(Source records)
=== Section Start ===

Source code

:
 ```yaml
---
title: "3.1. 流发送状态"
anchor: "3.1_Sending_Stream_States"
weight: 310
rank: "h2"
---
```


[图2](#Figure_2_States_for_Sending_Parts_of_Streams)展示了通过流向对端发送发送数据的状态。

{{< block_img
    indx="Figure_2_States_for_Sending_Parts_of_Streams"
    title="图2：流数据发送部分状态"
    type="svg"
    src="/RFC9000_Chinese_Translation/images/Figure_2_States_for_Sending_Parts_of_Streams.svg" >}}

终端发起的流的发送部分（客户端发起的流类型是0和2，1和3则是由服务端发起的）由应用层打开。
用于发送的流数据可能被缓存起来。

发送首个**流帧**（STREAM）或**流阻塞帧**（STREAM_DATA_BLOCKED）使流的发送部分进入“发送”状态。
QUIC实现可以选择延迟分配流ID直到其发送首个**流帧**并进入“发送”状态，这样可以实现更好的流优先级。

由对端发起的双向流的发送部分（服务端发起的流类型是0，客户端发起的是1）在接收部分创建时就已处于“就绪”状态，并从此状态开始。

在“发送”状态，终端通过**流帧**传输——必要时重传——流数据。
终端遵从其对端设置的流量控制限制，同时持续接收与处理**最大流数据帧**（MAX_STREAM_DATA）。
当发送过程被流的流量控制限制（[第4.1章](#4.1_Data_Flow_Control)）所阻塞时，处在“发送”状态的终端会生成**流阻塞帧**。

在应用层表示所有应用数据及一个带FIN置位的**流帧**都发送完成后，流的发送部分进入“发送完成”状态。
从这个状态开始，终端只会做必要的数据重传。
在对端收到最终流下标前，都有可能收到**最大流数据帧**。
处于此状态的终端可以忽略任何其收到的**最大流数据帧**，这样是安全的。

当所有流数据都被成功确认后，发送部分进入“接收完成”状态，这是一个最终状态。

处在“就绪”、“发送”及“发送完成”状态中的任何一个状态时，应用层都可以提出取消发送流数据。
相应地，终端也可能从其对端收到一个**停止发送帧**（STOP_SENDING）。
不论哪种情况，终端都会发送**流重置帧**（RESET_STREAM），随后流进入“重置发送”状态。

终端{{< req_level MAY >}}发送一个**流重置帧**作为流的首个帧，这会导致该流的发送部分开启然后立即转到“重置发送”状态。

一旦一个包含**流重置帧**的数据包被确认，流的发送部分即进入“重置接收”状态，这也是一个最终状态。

=== Section End ===
=== Section Start ===

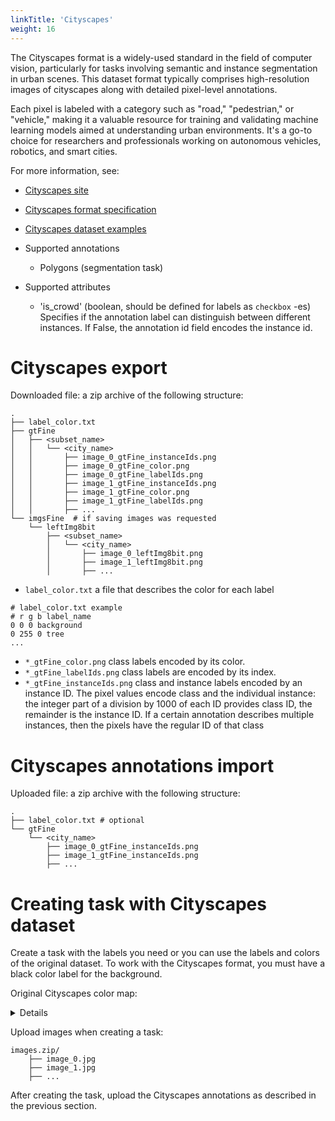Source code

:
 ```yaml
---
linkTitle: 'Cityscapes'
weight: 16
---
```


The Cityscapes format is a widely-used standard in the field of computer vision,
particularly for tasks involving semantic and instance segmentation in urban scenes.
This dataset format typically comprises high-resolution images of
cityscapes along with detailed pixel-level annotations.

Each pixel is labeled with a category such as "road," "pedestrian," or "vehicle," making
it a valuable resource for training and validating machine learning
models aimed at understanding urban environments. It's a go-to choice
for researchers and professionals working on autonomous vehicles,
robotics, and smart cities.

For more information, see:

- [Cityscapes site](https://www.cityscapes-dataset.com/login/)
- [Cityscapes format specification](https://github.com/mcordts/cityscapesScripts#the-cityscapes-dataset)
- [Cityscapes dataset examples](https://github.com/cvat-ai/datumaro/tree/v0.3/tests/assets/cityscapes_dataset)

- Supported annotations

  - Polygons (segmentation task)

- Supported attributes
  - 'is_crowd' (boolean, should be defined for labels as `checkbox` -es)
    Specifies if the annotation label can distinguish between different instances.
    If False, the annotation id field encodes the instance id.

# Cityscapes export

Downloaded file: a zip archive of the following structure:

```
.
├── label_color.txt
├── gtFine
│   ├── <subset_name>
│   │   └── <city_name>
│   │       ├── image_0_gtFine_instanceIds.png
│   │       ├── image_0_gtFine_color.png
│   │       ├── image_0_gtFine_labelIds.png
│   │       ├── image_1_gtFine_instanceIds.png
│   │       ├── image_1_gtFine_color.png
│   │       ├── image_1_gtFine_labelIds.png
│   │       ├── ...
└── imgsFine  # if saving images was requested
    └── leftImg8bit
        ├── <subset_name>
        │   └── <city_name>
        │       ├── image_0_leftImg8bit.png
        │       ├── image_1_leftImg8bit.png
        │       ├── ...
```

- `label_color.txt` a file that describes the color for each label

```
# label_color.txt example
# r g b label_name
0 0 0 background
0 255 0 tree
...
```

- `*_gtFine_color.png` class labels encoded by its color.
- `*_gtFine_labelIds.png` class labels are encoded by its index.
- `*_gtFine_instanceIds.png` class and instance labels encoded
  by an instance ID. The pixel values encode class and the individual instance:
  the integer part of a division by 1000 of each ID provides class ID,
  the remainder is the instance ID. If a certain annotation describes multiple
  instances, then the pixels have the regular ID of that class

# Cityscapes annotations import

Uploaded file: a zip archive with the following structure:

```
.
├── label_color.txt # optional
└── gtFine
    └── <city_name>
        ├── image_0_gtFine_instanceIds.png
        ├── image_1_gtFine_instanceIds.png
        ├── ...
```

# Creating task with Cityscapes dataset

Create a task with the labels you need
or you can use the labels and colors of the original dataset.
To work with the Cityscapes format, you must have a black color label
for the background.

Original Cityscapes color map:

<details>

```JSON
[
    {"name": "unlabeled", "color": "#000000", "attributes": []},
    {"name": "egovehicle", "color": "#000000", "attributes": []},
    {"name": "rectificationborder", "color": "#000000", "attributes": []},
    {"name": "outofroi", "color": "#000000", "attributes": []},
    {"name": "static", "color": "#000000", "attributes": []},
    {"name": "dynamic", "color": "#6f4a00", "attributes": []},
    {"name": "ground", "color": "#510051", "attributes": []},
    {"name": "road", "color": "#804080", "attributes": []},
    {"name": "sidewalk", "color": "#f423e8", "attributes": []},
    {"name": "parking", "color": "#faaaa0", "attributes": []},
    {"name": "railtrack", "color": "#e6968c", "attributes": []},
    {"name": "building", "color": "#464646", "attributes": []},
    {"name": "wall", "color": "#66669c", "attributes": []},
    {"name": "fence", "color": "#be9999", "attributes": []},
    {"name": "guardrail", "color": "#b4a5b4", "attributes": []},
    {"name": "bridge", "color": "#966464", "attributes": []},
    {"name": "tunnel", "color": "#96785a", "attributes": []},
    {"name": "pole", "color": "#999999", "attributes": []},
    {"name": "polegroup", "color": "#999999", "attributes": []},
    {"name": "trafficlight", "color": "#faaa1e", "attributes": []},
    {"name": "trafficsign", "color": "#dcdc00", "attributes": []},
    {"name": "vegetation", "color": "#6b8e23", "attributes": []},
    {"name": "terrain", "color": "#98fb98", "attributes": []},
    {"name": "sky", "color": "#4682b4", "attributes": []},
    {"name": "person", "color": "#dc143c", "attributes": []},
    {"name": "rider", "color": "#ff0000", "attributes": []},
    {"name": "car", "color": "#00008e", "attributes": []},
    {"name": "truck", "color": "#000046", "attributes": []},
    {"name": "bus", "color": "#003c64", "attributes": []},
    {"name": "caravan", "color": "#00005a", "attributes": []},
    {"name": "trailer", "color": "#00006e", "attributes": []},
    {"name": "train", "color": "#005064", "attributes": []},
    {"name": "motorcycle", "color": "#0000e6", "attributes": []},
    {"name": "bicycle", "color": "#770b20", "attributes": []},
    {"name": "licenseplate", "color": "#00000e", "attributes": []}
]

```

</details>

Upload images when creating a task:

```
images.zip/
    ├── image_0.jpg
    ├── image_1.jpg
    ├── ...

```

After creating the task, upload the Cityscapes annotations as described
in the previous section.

=== Section End ===
=== Section Start ===

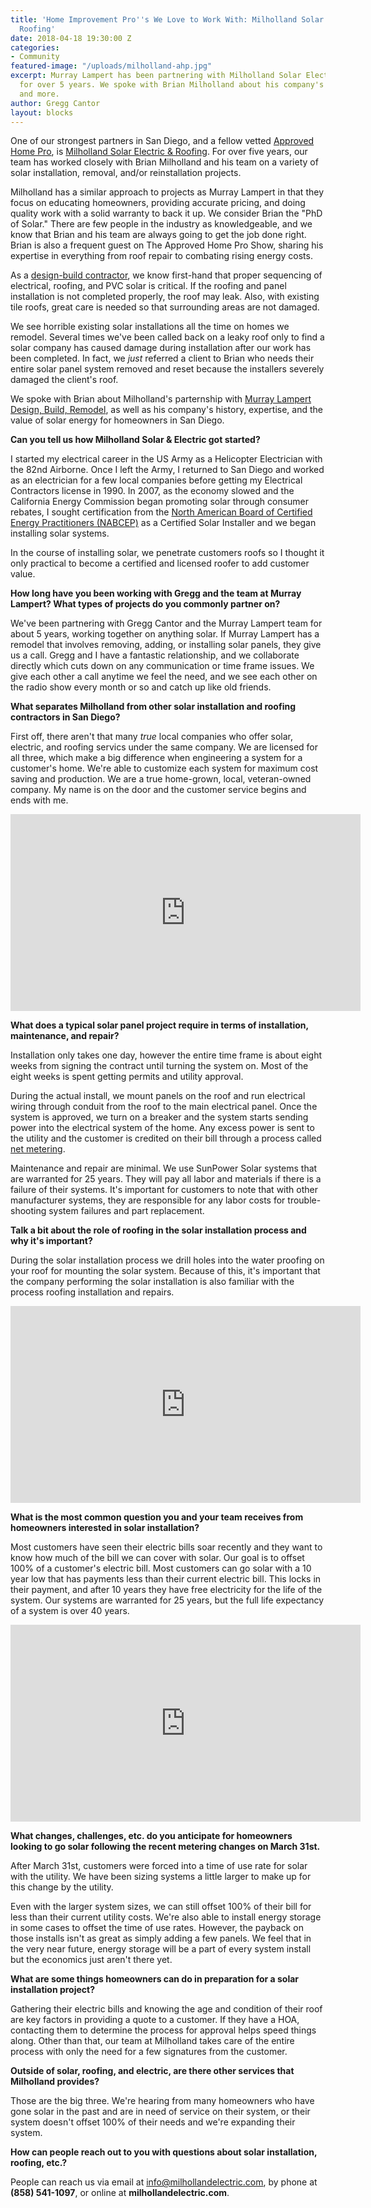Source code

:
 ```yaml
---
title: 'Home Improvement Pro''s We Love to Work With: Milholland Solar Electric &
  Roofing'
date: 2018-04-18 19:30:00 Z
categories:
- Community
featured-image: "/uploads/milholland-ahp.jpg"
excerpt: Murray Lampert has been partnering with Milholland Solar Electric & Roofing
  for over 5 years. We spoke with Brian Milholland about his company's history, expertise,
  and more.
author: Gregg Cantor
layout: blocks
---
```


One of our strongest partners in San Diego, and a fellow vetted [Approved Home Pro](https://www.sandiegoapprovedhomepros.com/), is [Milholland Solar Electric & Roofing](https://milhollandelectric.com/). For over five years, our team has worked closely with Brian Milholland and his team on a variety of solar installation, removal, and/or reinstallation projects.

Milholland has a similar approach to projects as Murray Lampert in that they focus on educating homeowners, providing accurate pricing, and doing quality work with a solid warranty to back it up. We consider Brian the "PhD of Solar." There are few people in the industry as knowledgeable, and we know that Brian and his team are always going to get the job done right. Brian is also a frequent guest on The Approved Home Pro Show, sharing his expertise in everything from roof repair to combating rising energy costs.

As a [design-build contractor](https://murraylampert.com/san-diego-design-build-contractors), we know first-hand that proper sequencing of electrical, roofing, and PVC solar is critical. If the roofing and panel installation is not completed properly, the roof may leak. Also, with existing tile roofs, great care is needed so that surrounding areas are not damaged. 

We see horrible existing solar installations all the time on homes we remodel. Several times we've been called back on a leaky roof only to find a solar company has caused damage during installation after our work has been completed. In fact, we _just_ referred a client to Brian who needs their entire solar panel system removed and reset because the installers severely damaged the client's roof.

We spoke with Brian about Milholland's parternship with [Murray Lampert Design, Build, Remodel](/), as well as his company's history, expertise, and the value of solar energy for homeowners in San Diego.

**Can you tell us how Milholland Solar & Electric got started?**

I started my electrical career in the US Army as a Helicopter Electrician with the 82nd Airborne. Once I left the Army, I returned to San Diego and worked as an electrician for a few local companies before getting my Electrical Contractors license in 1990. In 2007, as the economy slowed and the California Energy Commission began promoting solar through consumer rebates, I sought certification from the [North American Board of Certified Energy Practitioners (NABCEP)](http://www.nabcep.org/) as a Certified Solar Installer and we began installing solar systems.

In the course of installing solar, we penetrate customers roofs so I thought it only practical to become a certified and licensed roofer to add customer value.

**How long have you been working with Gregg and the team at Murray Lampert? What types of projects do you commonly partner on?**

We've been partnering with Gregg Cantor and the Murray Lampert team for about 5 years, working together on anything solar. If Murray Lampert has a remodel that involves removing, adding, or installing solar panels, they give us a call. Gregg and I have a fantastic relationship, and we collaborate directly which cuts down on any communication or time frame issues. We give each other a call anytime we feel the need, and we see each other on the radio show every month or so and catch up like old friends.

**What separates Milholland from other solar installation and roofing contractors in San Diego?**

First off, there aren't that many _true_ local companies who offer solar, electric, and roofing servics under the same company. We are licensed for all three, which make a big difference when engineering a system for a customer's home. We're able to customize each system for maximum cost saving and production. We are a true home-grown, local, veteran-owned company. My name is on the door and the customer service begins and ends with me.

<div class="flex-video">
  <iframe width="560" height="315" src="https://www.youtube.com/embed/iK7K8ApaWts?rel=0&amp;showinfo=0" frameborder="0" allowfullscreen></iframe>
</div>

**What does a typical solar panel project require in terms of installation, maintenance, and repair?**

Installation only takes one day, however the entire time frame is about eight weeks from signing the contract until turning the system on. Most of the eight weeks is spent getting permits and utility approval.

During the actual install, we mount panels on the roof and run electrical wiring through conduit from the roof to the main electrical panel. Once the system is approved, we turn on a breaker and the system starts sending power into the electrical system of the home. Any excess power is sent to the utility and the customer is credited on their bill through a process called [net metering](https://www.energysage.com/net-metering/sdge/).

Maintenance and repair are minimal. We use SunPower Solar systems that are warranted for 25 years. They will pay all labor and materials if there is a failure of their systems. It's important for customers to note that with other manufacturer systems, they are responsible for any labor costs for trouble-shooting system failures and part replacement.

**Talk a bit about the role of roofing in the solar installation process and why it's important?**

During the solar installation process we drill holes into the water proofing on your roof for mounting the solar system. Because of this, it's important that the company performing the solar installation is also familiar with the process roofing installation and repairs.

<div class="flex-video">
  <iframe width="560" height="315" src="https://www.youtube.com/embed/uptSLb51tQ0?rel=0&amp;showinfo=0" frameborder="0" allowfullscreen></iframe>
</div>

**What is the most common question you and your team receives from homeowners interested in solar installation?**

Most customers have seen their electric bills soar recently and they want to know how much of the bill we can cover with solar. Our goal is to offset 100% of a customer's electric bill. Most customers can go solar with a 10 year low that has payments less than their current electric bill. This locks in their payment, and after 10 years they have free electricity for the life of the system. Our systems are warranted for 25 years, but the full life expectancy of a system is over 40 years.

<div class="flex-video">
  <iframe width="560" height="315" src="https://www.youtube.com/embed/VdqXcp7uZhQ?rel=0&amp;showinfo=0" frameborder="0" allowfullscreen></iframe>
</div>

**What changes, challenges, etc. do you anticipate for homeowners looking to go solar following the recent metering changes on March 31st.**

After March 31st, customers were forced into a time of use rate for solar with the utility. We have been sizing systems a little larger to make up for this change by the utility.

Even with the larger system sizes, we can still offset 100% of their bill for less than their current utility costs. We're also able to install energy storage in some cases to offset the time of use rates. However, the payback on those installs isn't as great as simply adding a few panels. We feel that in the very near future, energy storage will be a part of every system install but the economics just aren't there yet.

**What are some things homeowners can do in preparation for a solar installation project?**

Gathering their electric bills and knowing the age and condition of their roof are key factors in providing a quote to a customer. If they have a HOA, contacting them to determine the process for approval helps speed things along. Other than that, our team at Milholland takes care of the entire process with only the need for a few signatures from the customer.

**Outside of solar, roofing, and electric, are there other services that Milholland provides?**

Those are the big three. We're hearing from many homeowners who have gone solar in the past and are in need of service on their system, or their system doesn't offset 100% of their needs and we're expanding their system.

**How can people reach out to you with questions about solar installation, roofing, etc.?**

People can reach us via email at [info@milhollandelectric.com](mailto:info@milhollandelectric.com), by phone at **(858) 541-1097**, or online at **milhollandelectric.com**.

=== Section End ===

**Required work**:
All lines in the data above from the one with "QUIC实现可以选择延迟分配" through the one with "在对端收到最终流下标前，都有可能收到**最大流数据帧**。" must be repeated exactly, and no others.

**Problem solution**:
QUIC实现可以选择延迟分配流ID直到其发送首个**流帧**并进入“发送”状态，这样可以实现更好的流优先级。

由对端发起的双向流的发送部分（服务端发起的流类型是0，客户端发起的是1）在接收部分创建时就已处于“就绪”状态，并从此状态开始。

在“发送”状态，终端通过**流帧**传输——必要时重传——流数据。
终端遵从其对端设置的流量控制限制，同时持续接收与处理**最大流数据帧**（MAX_STREAM_DATA）。
当发送过程被流的流量控制限制（[第4.1章](#4.1_Data_Flow_Control)）所阻塞时，处在“发送”状态的终端会生成**流阻塞帧**。

在应用层表示所有应用数据及一个带FIN置位的**流帧**都发送完成后，流的发送部分进入“发送完成”状态。
从这个状态开始，终端只会做必要的数据重传。
在对端收到最终流下标前，都有可能收到**最大流数据帧**。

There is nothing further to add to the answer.